About this task: Your task is to copy every line below that contains the word "with".

[Saved data entries]

>>>>>

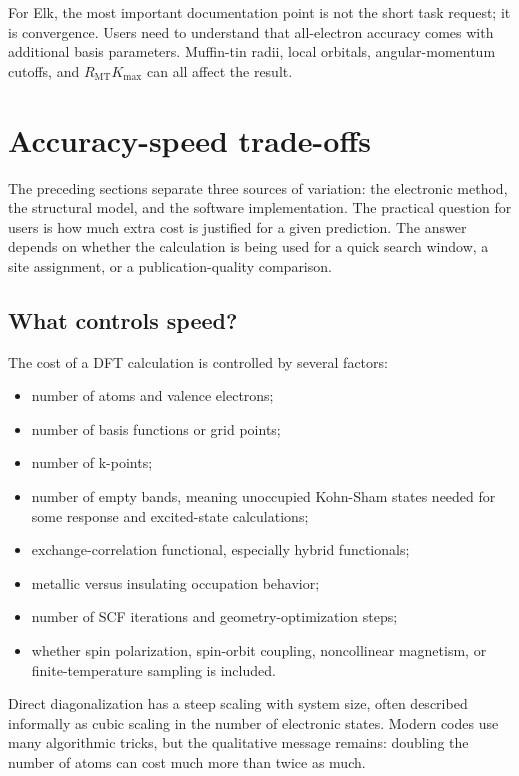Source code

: \documentclass[11pt]{article}
\newcommand{\RMT}{R_{\mathrm{MT}}}
\begin{document}
For Elk, the most important documentation point is not the short task request; it is convergence.  Users need to understand that all-electron accuracy comes with additional basis parameters.  Muffin-tin radii, local orbitals, angular-momentum cutoffs, and $\RMT K_{\max}$ can all affect the result.

\section{Accuracy-speed trade-offs}

The preceding sections separate three sources of variation: the electronic method, the structural model, and the software implementation.  The practical question for users is how much extra cost is justified for a given prediction.  The answer depends on whether the calculation is being used for a quick search window, a site assignment, or a publication-quality comparison.

\subsection{What controls speed?}

The cost of a DFT calculation is controlled by several factors:
\begin{itemize}
\item number of atoms and valence electrons;
\item number of basis functions or grid points;
\item number of k-points;
\item number of empty bands, meaning unoccupied Kohn-Sham states needed for some response and excited-state calculations;
\item exchange-correlation functional, especially hybrid functionals;
\item metallic versus insulating occupation behavior;
\item number of SCF iterations and geometry-optimization steps;
\item whether spin polarization, spin-orbit coupling, noncollinear magnetism, or finite-temperature sampling is included.
\end{itemize}
Direct diagonalization has a steep scaling with system size, often described informally as cubic scaling in the number of electronic states.  Modern codes use many algorithmic tricks, but the qualitative message remains: doubling the number of atoms can cost much more than twice as much.
\end{document}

<<<<<

Exercise response:
For Elk, the most important documentation point is not the short task request; it is convergence.  Users need to understand that all-electron accuracy comes with additional basis parameters.  Muffin-tin radii, local orbitals, angular-momentum cutoffs, and $\RMT K_{\max}$ can all affect the result.
Direct diagonalization has a steep scaling with system size, often described informally as cubic scaling in the number of electronic states.  Modern codes use many algorithmic tricks, but the qualitative message remains: doubling the number of atoms can cost much more than twice as much.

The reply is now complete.